Other students will be recruited from expatriate families in South Korea and China.
English proficiency and a diploma from a top US university are important status markers in South Korea. The country sends more nonimmigrant students — 113,519 in the fiscal year that ended on Sept. 30 last year — to the US than any other country except China, according to the US Office of Immigration Statistics.
In a 2008 survey by South Korea’s National Statistical Office, 48.3 percent of South Korean parents said they wanted to send their children abroad to “develop global perspectives,” avoid the rigid domestic school system or learn English. More than 12 percent wanted it for their children as early as elementary school.

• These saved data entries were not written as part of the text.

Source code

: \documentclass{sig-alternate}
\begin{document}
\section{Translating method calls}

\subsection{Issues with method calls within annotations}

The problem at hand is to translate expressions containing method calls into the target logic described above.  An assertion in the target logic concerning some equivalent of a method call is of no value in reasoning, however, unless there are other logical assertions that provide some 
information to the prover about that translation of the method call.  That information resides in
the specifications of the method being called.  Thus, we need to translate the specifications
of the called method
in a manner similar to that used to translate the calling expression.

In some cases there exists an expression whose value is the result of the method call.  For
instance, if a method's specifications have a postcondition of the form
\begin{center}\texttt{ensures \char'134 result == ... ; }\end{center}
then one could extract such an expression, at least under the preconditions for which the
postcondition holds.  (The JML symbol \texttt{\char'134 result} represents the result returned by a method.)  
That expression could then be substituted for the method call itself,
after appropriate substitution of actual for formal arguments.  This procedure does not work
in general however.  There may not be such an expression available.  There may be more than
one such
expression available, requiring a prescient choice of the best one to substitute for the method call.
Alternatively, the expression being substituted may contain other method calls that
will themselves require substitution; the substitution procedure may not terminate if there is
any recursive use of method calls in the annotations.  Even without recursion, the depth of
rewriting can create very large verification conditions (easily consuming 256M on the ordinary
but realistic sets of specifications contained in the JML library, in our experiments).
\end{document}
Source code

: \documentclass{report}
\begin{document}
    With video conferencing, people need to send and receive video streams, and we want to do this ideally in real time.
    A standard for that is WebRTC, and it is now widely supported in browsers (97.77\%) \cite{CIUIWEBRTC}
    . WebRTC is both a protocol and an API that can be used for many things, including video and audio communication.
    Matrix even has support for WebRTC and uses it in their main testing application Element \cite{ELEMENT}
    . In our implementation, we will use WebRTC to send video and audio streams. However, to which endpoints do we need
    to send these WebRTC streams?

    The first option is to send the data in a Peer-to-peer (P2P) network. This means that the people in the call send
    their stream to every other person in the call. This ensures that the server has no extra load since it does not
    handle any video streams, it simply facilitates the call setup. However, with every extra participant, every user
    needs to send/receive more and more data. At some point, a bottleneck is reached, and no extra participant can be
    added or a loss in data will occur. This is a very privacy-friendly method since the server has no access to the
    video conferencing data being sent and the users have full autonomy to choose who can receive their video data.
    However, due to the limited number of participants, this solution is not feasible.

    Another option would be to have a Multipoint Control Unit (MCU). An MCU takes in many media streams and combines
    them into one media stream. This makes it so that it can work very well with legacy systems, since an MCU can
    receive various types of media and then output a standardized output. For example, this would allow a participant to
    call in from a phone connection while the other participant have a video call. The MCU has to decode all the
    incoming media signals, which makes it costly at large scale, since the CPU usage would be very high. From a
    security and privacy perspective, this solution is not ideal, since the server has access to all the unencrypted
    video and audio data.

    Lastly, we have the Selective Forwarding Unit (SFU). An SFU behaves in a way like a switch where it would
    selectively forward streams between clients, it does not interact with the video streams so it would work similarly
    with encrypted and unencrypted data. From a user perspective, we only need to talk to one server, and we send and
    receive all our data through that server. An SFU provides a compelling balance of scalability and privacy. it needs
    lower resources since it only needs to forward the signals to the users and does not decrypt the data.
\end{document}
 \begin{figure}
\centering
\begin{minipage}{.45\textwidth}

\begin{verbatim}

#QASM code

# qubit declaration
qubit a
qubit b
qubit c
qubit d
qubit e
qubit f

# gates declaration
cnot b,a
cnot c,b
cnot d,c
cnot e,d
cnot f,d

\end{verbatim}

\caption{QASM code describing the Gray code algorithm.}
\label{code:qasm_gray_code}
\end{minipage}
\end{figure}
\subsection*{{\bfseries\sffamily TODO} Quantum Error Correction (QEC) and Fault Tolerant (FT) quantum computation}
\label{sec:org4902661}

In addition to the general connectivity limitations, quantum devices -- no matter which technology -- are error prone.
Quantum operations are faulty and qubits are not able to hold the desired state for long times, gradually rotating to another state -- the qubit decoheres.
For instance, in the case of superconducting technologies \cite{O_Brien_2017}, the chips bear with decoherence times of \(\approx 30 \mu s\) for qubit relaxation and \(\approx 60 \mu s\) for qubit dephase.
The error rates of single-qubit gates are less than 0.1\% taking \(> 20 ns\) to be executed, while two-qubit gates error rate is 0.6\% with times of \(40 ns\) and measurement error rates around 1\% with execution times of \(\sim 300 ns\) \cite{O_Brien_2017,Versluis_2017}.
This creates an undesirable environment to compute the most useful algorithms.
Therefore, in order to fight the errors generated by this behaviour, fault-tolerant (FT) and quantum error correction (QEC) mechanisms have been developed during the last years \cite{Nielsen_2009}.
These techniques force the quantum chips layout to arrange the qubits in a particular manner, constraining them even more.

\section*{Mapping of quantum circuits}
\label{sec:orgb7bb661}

Critics say that the Jeju schools — with annual tuitions of US$17,000 to US$25,800 and their English-language curriculum, aside from the Korean-language and history classes for Korean students — will create “schools for the rich.”
However, Kwon Do-yeop, a vice minister of land, transport and maritime affairs whose department oversees the project, said it could save South Korea US$500 million annually in what is now being spent to educate children overseas.
Jimmy Hong, a graduate of Middlesex University in London and now a marketing official at LG Electronics in Seoul, said that when he returned in 2008, he enrolled in a business master’s degree program at Yonsei University in Seoul to help compensate for his lack of local school connections.
“I feared I might be ostracized for studying abroad,” he said.